Hollow steel-tube connector
A novel connector assembly consisting of hollow steel tubes placed inside cross-laminated timber panels was developed. The criteria that drove the connector development were high capacity, stiffness, and ductility as well as neglectable damage to the timber. Assemblies with varying steel tube diameters were tested using quasi-static monotonic and reversed cyclic loading. The results demonstrated that the desired ductile steel yielding failure mechanism was initiated and wood crushing of any form was avoided. The research demonstrated that this novel connection assembly for cross-laminated timber panels can be utilized in seismic regions.
Modified HSK connector
The connection assembly consist o a modified Holz-Stahl-Komposit (HSK)TM application: perforated steel plates that are adhesively bonded into the timber panel with duct tape being used to cover some rows of the holes in the perforated plate. This arrangement allows the perforated steel plate to yield inside the timber which prevents lateral buckling of the hold-down. Tests at material, component and full-scale hold-down level were conducted using quasi-static monotonic and reversed cyclic loading. The results demonstrated that the modified HSK hold-down assembly provides high initial stiffness as well as the required capacity and ductility for seismic applications in tall mass-timber buildings.
Connections with Multiple Glued-in Rods
Most previous research has focused on testing single rod joints to evaluate the influence of various connection parameters. In practice, however, multiple steel rods are required to transfer the loads from one structural component to the next.

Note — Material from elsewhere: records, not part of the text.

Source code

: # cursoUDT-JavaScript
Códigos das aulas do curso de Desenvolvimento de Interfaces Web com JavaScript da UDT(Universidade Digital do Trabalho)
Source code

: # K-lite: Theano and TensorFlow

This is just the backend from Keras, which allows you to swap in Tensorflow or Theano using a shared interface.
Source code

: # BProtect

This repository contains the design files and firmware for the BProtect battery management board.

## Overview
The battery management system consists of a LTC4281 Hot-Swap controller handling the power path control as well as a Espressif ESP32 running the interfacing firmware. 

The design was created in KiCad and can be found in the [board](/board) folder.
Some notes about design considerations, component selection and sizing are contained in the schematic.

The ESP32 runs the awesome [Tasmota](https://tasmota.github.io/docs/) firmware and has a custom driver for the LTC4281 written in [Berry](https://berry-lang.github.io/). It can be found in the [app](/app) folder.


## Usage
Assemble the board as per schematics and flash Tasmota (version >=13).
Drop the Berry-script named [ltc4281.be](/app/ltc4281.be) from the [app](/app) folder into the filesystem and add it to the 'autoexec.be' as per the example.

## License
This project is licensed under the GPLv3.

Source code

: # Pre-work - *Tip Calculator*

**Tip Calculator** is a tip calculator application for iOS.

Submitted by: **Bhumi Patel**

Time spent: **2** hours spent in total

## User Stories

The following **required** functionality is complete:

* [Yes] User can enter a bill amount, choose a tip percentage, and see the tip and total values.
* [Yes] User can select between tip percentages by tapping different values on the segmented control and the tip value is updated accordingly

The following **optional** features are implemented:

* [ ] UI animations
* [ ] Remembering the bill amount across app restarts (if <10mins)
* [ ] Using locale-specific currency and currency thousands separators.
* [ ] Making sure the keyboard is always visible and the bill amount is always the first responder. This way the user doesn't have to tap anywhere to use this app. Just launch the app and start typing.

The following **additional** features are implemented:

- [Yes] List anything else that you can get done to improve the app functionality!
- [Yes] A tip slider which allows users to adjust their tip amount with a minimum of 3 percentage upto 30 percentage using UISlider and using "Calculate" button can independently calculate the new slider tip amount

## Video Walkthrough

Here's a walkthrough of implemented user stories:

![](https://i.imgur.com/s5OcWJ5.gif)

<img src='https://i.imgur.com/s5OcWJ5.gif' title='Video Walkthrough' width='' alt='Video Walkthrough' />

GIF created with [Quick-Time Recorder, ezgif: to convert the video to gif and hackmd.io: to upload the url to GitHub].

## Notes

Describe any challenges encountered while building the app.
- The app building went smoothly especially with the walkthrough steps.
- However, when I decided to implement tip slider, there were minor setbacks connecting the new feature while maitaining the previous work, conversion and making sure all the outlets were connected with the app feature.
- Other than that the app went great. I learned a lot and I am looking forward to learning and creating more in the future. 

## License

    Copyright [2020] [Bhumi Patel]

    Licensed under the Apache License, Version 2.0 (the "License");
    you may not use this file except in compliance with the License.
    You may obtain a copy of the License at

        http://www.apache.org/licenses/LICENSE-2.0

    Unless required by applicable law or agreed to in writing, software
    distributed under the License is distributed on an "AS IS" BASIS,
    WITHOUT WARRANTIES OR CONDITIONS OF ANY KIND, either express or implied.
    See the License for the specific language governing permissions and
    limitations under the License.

This project investigates joints composed of glued-in steel rods in glue-laminated timber. The influence of the anchorage length was studied to establish performance benchmarks; then joints with multiple rods (two, three and four rods with the spacing between rods varied) were manufactured and tested under uniaxial quasi-static tension loading.
Connection for timber-steel hybrid system
Hybrid systems have grown in popularity over the past years but the lack of established design guidelines has delayed the construction of the hybrid structures. This project focuses on the detailed design of hybrid systems through an experimental study on an innovative timber-steel hybrid system called “FFTT”. The system relies on CLT wall panels for gravity and lateral load resistance and embedded steel sections for ductility under earthquake loads. An important step towards the practical application of the system is obtaining the proof that the connections facilitate the desired ductile failure mode.